Un thème majeur de la campagne présidentielle américaine de 2016 a été la campagne pour représenter la Russie comme résolue à manipuler l’élection au moyen de la cyberguerre.

La candidate démocrate Hillary Clinton a déclaré dans le débat final de la semaine dernière que « le gouvernement russe a pratiqué l’espionnage contre les Américains » et « a reçu ces informations de WikiLeaks dans le but de les publier sur l’Internet ». Elle a dit que l’opération « viens de […] Poutine lui-même, dans un effort […] pour influencer notre élection ». Elle a accusé le candidat républicain Donald Trump d’être une« marionnette » du président russe Vladimir Poutine.

Clinton a présenté ses accusations comme des faits incontestables, citant comme preuve supposée la déclaration du 7 octobre de James Clapper, directeur du renseignement national, qui a déclaré que la « communauté du renseignement américain » était « confiante » dans l’affirmation que le gouvernement russe était responsable du piratage du Parti démocratique et des ordinateurs de la campagne de Clinton, ainsi que d’avoir transmis ces informations pour publication par WikiLeaks.

Aucune preuve n’a été présentée au public par le gouvernement des États-Unis, ni aucune autre source pour étayer les allégations de piratage russe. Clapper n’a pas de parole. C’est un parjure, ayant menti sous serment devant la Commission judiciaire du Sénat américain en mars 2013 lorsqu’on lui a demandé de but en blanc si le gouvernement effectuait une surveillance à grande échelle des communications privées.

Clinton et ses larbins, y compris le New York Times, semblent penser que les Américains ont oublié les affirmations mensongères de la « communauté du renseignement » des États-Unis, promues sans réserve par les mêmes médias qui revendent le récit anti-russe d’aujourd’hui, à propos des armes de destruction massive irakiennes dans la période précédant l’invasion de l’Irak en 2003.

En fin de compte, c’est une question secondaire de savoir si oui ou non la Russie est impliquée dans la fuite de courriels exposant la corruption et la malhonnêteté de Clinton.

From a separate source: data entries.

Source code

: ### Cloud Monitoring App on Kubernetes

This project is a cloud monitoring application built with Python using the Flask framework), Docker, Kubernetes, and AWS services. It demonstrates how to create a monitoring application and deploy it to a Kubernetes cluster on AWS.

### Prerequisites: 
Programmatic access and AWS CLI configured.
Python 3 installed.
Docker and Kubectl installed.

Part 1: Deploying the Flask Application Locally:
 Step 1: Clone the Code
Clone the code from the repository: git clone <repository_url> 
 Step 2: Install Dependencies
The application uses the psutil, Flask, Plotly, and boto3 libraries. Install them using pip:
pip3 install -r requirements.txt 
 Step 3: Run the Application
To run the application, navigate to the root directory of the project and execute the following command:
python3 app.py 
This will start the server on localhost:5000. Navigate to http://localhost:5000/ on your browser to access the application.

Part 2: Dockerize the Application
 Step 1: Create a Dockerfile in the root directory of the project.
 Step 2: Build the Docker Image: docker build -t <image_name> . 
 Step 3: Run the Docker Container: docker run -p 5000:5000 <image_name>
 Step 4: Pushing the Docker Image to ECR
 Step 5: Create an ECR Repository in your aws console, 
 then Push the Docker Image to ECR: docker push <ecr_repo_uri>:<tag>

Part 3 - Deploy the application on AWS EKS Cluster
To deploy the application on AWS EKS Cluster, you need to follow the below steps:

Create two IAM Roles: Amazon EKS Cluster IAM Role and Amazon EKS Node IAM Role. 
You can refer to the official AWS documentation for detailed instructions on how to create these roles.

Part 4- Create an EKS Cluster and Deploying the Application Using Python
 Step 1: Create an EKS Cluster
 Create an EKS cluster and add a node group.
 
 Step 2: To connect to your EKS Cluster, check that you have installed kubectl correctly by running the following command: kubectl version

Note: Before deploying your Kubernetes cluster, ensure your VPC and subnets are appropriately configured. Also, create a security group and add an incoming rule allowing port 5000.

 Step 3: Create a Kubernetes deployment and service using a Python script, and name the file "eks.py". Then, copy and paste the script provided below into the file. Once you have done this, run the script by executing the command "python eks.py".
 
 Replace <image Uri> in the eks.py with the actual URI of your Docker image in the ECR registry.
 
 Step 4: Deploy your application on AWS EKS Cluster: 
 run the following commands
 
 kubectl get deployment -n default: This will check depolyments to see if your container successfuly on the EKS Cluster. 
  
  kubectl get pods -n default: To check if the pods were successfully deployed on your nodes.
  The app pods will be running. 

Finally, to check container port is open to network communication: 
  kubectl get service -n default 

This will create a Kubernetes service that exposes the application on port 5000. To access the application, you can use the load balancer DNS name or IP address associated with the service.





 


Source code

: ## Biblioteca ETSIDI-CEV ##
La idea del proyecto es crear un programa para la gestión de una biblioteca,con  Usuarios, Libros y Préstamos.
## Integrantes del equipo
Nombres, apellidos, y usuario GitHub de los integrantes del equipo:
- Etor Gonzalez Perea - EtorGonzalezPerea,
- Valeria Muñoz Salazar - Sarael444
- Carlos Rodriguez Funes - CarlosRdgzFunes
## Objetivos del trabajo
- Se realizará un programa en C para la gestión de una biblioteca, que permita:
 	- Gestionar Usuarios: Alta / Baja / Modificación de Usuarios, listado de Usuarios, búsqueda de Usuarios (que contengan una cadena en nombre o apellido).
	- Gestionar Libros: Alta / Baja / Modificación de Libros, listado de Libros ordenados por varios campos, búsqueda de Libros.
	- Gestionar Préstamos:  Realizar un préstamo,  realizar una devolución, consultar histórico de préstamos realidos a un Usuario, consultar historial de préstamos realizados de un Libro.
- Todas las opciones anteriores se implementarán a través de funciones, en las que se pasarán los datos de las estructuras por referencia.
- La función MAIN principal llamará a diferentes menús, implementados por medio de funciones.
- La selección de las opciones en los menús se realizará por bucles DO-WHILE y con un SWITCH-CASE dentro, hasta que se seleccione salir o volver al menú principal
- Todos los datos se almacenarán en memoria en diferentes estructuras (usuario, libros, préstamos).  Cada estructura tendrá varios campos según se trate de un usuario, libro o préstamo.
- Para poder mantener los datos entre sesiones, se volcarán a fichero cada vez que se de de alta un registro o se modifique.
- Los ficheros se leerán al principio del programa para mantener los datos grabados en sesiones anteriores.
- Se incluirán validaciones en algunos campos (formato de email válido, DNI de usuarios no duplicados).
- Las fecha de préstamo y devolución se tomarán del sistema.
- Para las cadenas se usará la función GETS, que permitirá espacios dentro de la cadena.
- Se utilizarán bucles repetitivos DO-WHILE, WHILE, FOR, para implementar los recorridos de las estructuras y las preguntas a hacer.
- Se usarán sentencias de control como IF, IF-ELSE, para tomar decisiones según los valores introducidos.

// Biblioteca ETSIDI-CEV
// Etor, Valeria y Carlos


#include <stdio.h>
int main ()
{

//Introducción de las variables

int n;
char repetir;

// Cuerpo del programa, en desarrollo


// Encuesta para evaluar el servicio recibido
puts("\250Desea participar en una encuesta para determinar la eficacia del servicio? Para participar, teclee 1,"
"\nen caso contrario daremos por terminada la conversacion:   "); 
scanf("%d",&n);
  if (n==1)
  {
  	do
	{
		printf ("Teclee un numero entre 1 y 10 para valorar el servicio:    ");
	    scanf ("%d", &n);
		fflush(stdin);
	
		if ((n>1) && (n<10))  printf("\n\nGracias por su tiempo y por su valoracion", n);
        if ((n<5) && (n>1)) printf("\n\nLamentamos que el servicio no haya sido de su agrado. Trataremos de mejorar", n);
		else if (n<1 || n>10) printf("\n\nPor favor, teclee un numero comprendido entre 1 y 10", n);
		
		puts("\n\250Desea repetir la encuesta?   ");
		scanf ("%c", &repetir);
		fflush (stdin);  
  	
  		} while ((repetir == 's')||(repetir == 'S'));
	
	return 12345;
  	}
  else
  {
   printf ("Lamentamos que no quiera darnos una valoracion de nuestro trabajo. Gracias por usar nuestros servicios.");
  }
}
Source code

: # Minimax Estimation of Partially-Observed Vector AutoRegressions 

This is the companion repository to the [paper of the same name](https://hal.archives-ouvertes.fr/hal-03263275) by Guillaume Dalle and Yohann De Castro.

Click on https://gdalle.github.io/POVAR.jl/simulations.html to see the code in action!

Clinton, le Parti démocrate et les médias se sont emparés de cette histoire et l’ont mise au centre de la campagne électorale de 2016 parce qu’elle sert des fins politiques bien précises.

Tout d’abord, l’accusation d’espionnage russe a permis à la campagne de Clinton, ainsi qu’à la grande majorité des médias capitalistes, de minimiser le contenu très compromettant, sinon incriminant, des e-mails publiés par WikiLeaks. (Ses discours obséquieux à Wall Street, la connivence de sa campagne avec la direction du Parti démocrate afin de battre Bernie Sanders, son principal rival dans les primaires, les efforts visant à influencer les enquêtes officielles sur son utilisation illicite d’un compte de messagerie privée pour les affaires officielles du Département d’État, les relations corrompues entre la Fondation Clinton et divers organismes et gouvernements, etc.).

C’est un exemple classique d’une tentative de discréditer le message en attaquant le messager.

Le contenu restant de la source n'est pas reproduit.